Every line below between the line holding "draft = true" and the line holding "При клике по ячейке", inclusive, should be repeated exactly, and all other lines omitted.

═════ Given information

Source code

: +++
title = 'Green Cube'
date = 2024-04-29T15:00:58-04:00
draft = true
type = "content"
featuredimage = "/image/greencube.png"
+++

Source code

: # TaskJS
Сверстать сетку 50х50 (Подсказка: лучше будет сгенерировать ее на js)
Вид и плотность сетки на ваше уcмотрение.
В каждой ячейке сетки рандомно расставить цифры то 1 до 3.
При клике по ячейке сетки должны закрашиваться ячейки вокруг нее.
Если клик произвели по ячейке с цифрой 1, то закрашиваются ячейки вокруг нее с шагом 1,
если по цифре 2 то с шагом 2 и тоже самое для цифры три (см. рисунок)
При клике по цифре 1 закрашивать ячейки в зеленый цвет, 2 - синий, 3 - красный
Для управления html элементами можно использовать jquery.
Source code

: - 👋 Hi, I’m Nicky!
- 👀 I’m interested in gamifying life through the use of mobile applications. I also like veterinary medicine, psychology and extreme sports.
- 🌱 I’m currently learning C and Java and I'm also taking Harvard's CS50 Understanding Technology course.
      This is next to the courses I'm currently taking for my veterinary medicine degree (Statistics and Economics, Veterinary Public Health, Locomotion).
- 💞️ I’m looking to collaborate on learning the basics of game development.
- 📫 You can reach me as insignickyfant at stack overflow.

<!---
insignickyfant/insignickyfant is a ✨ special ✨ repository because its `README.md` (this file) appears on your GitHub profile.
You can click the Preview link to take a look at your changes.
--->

══════════

→ **Result below**
draft = true
type = "content"
featuredimage = "/image/greencube.png"
+++

Source code

: # TaskJS
Сверстать сетку 50х50 (Подсказка: лучше будет сгенерировать ее на js)
Вид и плотность сетки на ваше уcмотрение.
В каждой ячейке сетки рандомно расставить цифры то 1 до 3.
При клике по ячейке сетки должны закрашиваться ячейки вокруг нее.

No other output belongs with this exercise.